- TASK -
Using the records below, output the stretch that opens with the line containing "Hậu viện là" and closes with the line containing "Một quyển sách, thật", exactly and including both lines, with nothing more.

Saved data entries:
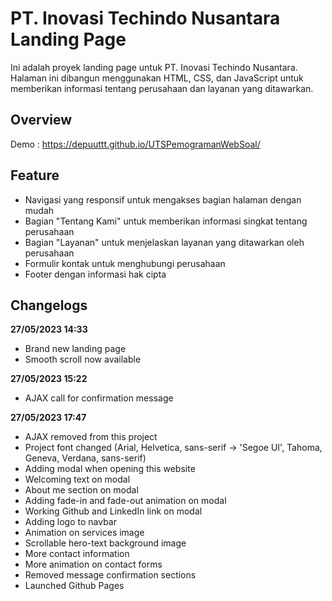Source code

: # PT. Inovasi Techindo Nusantara Landing Page

Ini adalah proyek landing page untuk PT. Inovasi Techindo Nusantara. Halaman ini dibangun menggunakan HTML, CSS, dan JavaScript untuk memberikan informasi tentang perusahaan dan layanan yang ditawarkan.

## Overview

Demo : https://depuuttt.github.io/UTSPemogramanWebSoal/

## Feature

- Navigasi yang responsif untuk mengakses bagian halaman dengan mudah
- Bagian "Tentang Kami" untuk memberikan informasi singkat tentang perusahaan
- Bagian "Layanan" untuk menjelaskan layanan yang ditawarkan oleh perusahaan
- Formulir kontak untuk menghubungi perusahaan
- Footer dengan informasi hak cipta

## Changelogs

**27/05/2023 14:33**

- Brand new landing page
- Smooth scroll now available

**27/05/2023 15:22**

- AJAX call for confirmation message

**27/05/2023 17:47**

- AJAX removed from this project
- Project font changed (Arial, Helvetica, sans-serif -> 'Segoe UI', Tahoma, Geneva, Verdana, sans-serif)
- Adding modal when opening this website
- Welcoming text on modal
- About me section on modal
- Adding fade-in and fade-out animation on modal
- Working Github and LinkedIn link on modal
- Adding logo to navbar
- Animation on services image
- Scrollable hero-text background image
- More contact information
- More animation on contact forms
- Removed message confirmation sections
- Launched Github Pages
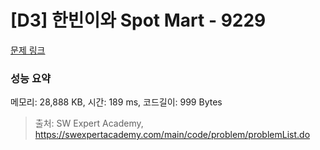 # [D3] 한빈이와 Spot Mart - 9229 

[문제 링크](https://swexpertacademy.com/main/code/problem/problemDetail.do?contestProbId=AW8Wj7cqbY0DFAXN) 

### 성능 요약

메모리: 28,888 KB, 시간: 189 ms, 코드길이: 999 Bytes



> 출처: SW Expert Academy, https://swexpertacademy.com/main/code/problem/problemList.do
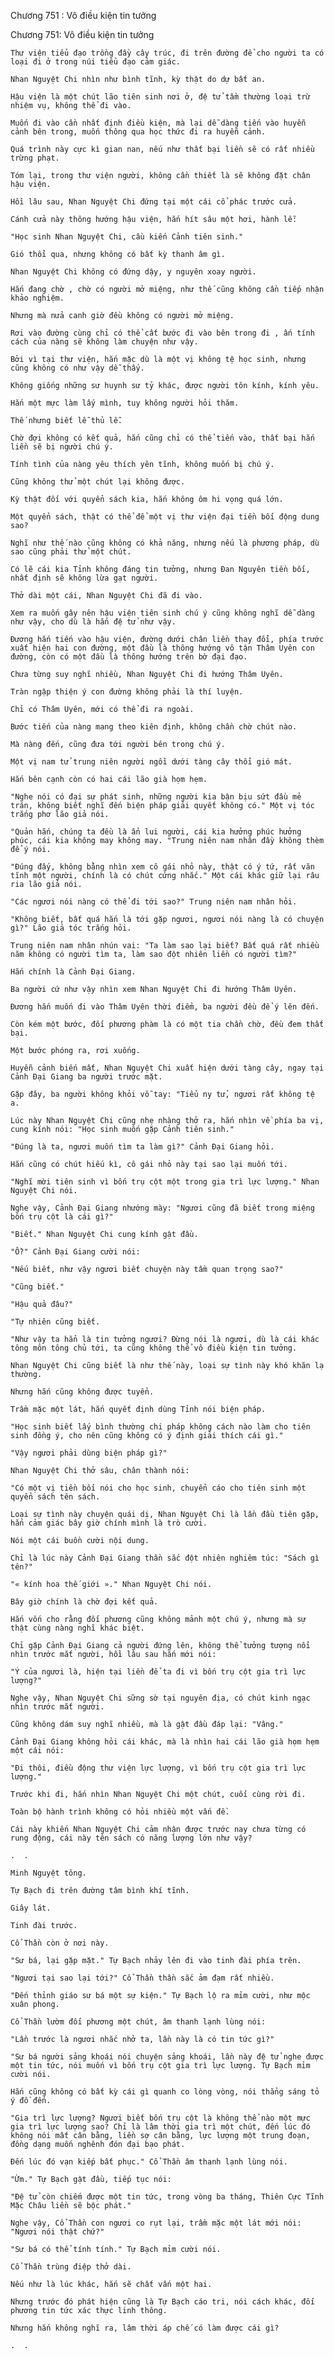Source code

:




Chương 751 : Vô điều kiện tin tưởng


Chương 751: Vô điều kiện tin tưởng

	Thư viện tiểu đạo trồng đầy cây trúc, đi trên đường để cho người ta có loại đi ở trong núi tiểu đạo cảm giác.

	Nhan Nguyệt Chi nhìn như bình tĩnh, kỳ thật do dự bất an.

	Hậu viện là một chút lão tiên sinh nơi ở, đệ tử tầm thường loại trừ nhiệm vụ, không thể đi vào.

	Muốn đi vào cần nhất định điều kiện, mà lại dễ dàng tiến vào huyễn cảnh bên trong, muốn thông qua học thức đi ra huyễn cảnh.

	Quá trình này cực kì gian nan, nếu như thất bại liền sẽ có rất nhiều trừng phạt.

	Tóm lại, trong thư viện người, không cần thiết là sẽ không đặt chân hậu viện.

	Hồi lâu sau, Nhan Nguyệt Chi đứng tại một cái cổ phác trước cửa.

	Cánh cửa này thông hướng hậu viện, hắn hít sâu một hơi, hành lễ:

	"Học sinh Nhan Nguyệt Chi, cầu kiến Cảnh tiên sinh."

	Gió thổi qua, nhưng không có bất kỳ thanh âm gì.

	Nhan Nguyệt Chi không có đứng dậy, y nguyên xoay người.

	Hắn đang chờ , chờ có người mở miệng, như thế cũng không cần tiếp nhận khảo nghiệm.

	Nhưng mà nửa canh giờ đều không có người mở miệng.

	Rơi vào đường cùng chỉ có thể cất bước đi vào bên trong đi , ấn tính cách của nàng sẽ không làm chuyện như vậy.

	Bởi vì tại thư viện, hắn mặc dù là một vị không tệ học sinh, nhưng cũng không có như vậy dễ thấy.

	Không giống những sư huynh sư tỷ khác, được người tôn kính, kính yêu.

	Hắn một mực làm lấy mình, tuy không người hỏi thăm.

	Thế nhưng biết lễ thủ lễ.

	Chờ đợi không có kết quả, hắn cũng chỉ có thể tiến vào, thất bại hắn liền sẽ bị người chú ý.

	Tính tình của nàng yêu thích yên tĩnh, không muốn bị chú ý.

	Cũng không thử một chút lại không được.

	Kỳ thật đối với quyển sách kia, hắn không ôm hi vọng quá lớn.

	Một quyển sách, thật có thể để một vị thư viện đại tiền bối động dung sao?

	Nghĩ như thế nào cũng không có khả năng, nhưng nếu là phương pháp, dù sao cũng phải thử một chút.

	Có lẽ cái kia Tỉnh không đáng tin tưởng, nhưng Đan Nguyên tiền bối, nhất định sẽ không lừa gạt người.

	Thở dài một cái, Nhan Nguyệt Chi đã đi vào.

	Xem ra muốn gây nên hậu viện tiên sinh chú ý cũng không nghĩ dễ dàng như vậy, cho dù là hắn đệ tử như vậy.

	Đương hắn tiến vào hậu viện, đường dưới chân liền thay đổi, phía trước xuất hiện hai con đường, một đầu là thông hướng vô tận Thâm Uyên con đường, còn có một đầu là thông hướng trên bờ đại đạo.

	Chưa từng suy nghĩ nhiều, Nhan Nguyệt Chi đi hướng Thâm Uyên.

	Tràn ngập thiện ý con đường không phải là thí luyện.

	Chỉ có Thâm Uyên, mới có thể đi ra ngoài.

	Bước tiến của nàng mang theo kiên định, không chần chờ chút nào.

	Mà nàng đến, cũng đưa tới người bên trong chú ý.

	Một vị nam tử trung niên người ngồi dưới tàng cây thổi gió mát.

	Hắn bên cạnh còn có hai cái lão già họm hẹm.

	"Nghe nói có đại sự phát sinh, những người kia bận bịu sứt đầu mẻ trán, không biết nghĩ đến biện pháp giải quyết không có." Một vị tóc trắng phơ lão giả nói.

	"Quản hắn, chúng ta đều là ẩn lui người, cái kia hưởng phúc hưởng phúc, cái kia không may không may. "Trung niên nam nhân đầy không thèm để ý nói.

	"Đúng đấy, không bằng nhìn xem cô gái nhỏ này, thật có ý tứ, rất văn tĩnh một người, chính là có chút cứng nhắc." Một cái khác giữ lại râu ria lão giả nói.

	"Các ngươi nói nàng có thể đi tới sao?" Trung niên nam nhân hỏi.

	"Không biết, bất quá hắn là tới gặp ngươi, ngươi nói nàng là có chuyện gì?" Lão giả tóc trắng hỏi.

	Trung niên nam nhân nhún vai: "Ta làm sao lại biết? Bất quá rất nhiều năm không có người tìm ta, làm sao đột nhiên liền có người tìm?"

	Hắn chính là Cảnh Đại Giang.

	Ba người cứ như vậy nhìn xem Nhan Nguyệt Chi đi hướng Thâm Uyên.

	Đương hắn muốn đi vào Thâm Uyên thời điểm, ba người đều để ý lên đến.

	Còn kém một bước, đối phương phàm là có một tia chần chờ, đều đem thất bại.

	Một bước phóng ra, rơi xuống.

	Huyễn cảnh biến mất, Nhan Nguyệt Chi xuất hiện dưới tàng cây, ngay tại Cảnh Đại Giang ba người trước mặt.

	Gặp đây, ba người không khỏi vỗ tay: "Tiểu ny tử, ngươi rất không tệ a.

	Lúc này Nhan Nguyệt Chi cũng nhẹ nhàng thở ra, hắn nhìn về phía ba vị, cung kính nói: "Học sinh muốn gặp Cảnh tiên sinh."

	"Đúng là ta, ngươi muốn tìm ta làm gì?" Cảnh Đại Giang hỏi.

	Hắn cũng có chút hiếu kì, cô gái nhỏ này tại sao lại muốn tới.

	"Nghĩ mời tiên sinh vì bốn trụ cột một trong gia trì lực lượng." Nhan Nguyệt Chi nói.

	Nghe vậy, Cảnh Đại Giang nhướng mày: "Ngươi cũng đã biết trong miệng bốn trụ cột là cái gì?"

	"Biết." Nhan Nguyệt Chi cung kính gật đầu.

	"Ồ?" Cảnh Đại Giang cười nói:

	"Nếu biết, như vậy ngươi biết chuyện này tầm quan trọng sao?"

	"Cũng biết."

	"Hậu quả đâu?"

	"Tự nhiên cũng biết.

	"Như vậy ta hẳn là tin tưởng ngươi? Đừng nói là ngươi, dù là cái khác tông môn tông chủ tới, ta cũng không thể vô điều kiện tin tưởng.

	Nhan Nguyệt Chi cũng biết là như thế này, loại sự tình này khó khăn lạ thường.

	Nhưng hắn cũng không được tuyển.

	Trầm mặc một lát, hắn quyết định dùng Tỉnh nói biện pháp.

	"Học sinh biết lấy bình thường chi pháp không cách nào làm cho tiên sinh đồng ý, cho nên cũng không có ý định giải thích cái gì."

	"Vậy ngươi phải dùng biện pháp gì?"

	Nhan Nguyệt Chi thở sâu, chân thành nói:

	"Có một vị tiền bối nói cho học sinh, chuyển cáo cho tiên sinh một quyển sách tên sách.

	Loại sự tình này chuyện quái dị, Nhan Nguyệt Chi là lần đầu tiên gặp, hắn cảm giác bây giờ chính mình là trò cười.

	Nói một cái buồn cười nội dung.

	Chỉ là lúc này Cảnh Đại Giang thần sắc đột nhiên nghiêm túc: "Sách gì tên?"

	"« kính hoa thế giới »." Nhan Nguyệt Chi nói.

	Bây giờ chính là chờ đợi kết quả.

	Hắn vốn cho rằng đối phương cũng không mảnh một chú ý, nhưng mà sự thật cùng nàng nghĩ khác biệt.

	Chỉ gặp Cảnh Đại Giang cả người đứng lên, không thể tưởng tượng nổi nhìn trước mắt người, hồi lâu sau hắn mới nói:

	"Ý của ngươi là, hiện tại liền để ta đi vì bốn trụ cột gia trì lực lượng?"

	Nghe vậy, Nhan Nguyệt Chi sững sờ tại nguyên địa, có chút kinh ngạc nhìn trước mắt người.

	Cũng không dám suy nghĩ nhiều, mà là gật đầu đáp lại: "Vâng."

	Cảnh Đại Giang không hỏi cái khác, mà là nhìn hai cái lão già họm hẹm một cái nói:

	"Đi thôi, điều động thư viện lực lượng, vì bốn trụ cột gia trì lực lượng."

	Trước khi đi, hắn nhìn Nhan Nguyệt Chi một chút, cuối cùng rời đi.

	Toàn bộ hành trình không có hỏi nhiều một vấn đề.

	Cái này khiến Nhan Nguyệt Chi cảm nhận được trước nay chưa từng có rung động, cái này tên sách có năng lượng lớn như vậy?

	.  .

	Minh Nguyệt tông.

	Tự Bạch đi trên đường tâm bình khí tĩnh.

	Giây lát.

	Tinh đài trước.

	Cổ Thần còn ở nơi này.

	"Sư bá, lại gặp mặt." Tự Bạch nhảy lên đi vào tinh đài phía trên.

	"Ngươi tại sao lại tới?" Cổ Thần thần sắc ảm đạm rất nhiều.

	"Đến thỉnh giáo sư bá một sự kiện." Tự Bạch lộ ra mỉm cười, như mộc xuân phong.

	Cổ Thần lườm đối phương một chút, âm thanh lạnh lùng nói:

	"Lần trước là ngươi nhắc nhở ta, lần này là có tin tức gì?"

	"Sư bá người sảng khoái nói chuyện sảng khoái, lần này đệ tử nghe được một tin tức, nói muốn vì bốn trụ cột gia trì lực lượng. Tự Bạch mỉm cười nói.

	Hắn cũng không có bất kỳ cái gì quanh co lòng vòng, nói thẳng sáng tỏ ý đồ đến.

	"Gia trì lực lượng? Ngươi biết bốn trụ cột là không thể nào một mực gia trì lực lượng sao? Chỉ là lâm thời gia trì một chút, đến lúc đó không nói mất cân bằng, liền sợ cân bằng, lực lượng một trung đoạn, đồng dạng muốn nghênh đón đại bạo phát.

	Đến lúc đó vạn kiếp bất phục." Cổ Thần âm thanh lạnh lùng nói.

	"Ừm." Tự Bạch gật đầu, tiếp tục nói:

	"Đệ tử còn chiếm được một tin tức, trong vòng ba tháng, Thiên Cực Tĩnh Mặc Châu liền sẽ bộc phát."

	Nghe vậy, Cổ Thần con ngươi co rụt lại, trầm mặc một lát mới nói: "Ngươi nói thật chứ?"

	"Sư bá có thể tính tính." Tự Bạch mỉm cười nói.

	Cổ Thần trùng điệp thở dài.

	Nếu như là lúc khác, hắn sẽ chất vấn một hai.

	Nhưng trước đó phát hiện cũng là Tự Bạch cáo tri, nói cách khác, đối phương tin tức xác thực linh thông.

	Nhưng hắn không nghĩ ra, lâm thời áp chế có làm được cái gì?

	.  .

- FINISHED EXERCISE -
	Hậu viện là một chút lão tiên sinh nơi ở, đệ tử tầm thường loại trừ nhiệm vụ, không thể đi vào.

	Muốn đi vào cần nhất định điều kiện, mà lại dễ dàng tiến vào huyễn cảnh bên trong, muốn thông qua học thức đi ra huyễn cảnh.

	Quá trình này cực kì gian nan, nếu như thất bại liền sẽ có rất nhiều trừng phạt.

	Tóm lại, trong thư viện người, không cần thiết là sẽ không đặt chân hậu viện.

	Hồi lâu sau, Nhan Nguyệt Chi đứng tại một cái cổ phác trước cửa.

	Cánh cửa này thông hướng hậu viện, hắn hít sâu một hơi, hành lễ:

	"Học sinh Nhan Nguyệt Chi, cầu kiến Cảnh tiên sinh."

	Gió thổi qua, nhưng không có bất kỳ thanh âm gì.

	Nhan Nguyệt Chi không có đứng dậy, y nguyên xoay người.

	Hắn đang chờ , chờ có người mở miệng, như thế cũng không cần tiếp nhận khảo nghiệm.

	Nhưng mà nửa canh giờ đều không có người mở miệng.

	Rơi vào đường cùng chỉ có thể cất bước đi vào bên trong đi , ấn tính cách của nàng sẽ không làm chuyện như vậy.

	Bởi vì tại thư viện, hắn mặc dù là một vị không tệ học sinh, nhưng cũng không có như vậy dễ thấy.

	Không giống những sư huynh sư tỷ khác, được người tôn kính, kính yêu.

	Hắn một mực làm lấy mình, tuy không người hỏi thăm.

	Thế nhưng biết lễ thủ lễ.

	Chờ đợi không có kết quả, hắn cũng chỉ có thể tiến vào, thất bại hắn liền sẽ bị người chú ý.

	Tính tình của nàng yêu thích yên tĩnh, không muốn bị chú ý.

	Cũng không thử một chút lại không được.

	Kỳ thật đối với quyển sách kia, hắn không ôm hi vọng quá lớn.

	Một quyển sách, thật có thể để một vị thư viện đại tiền bối động dung sao?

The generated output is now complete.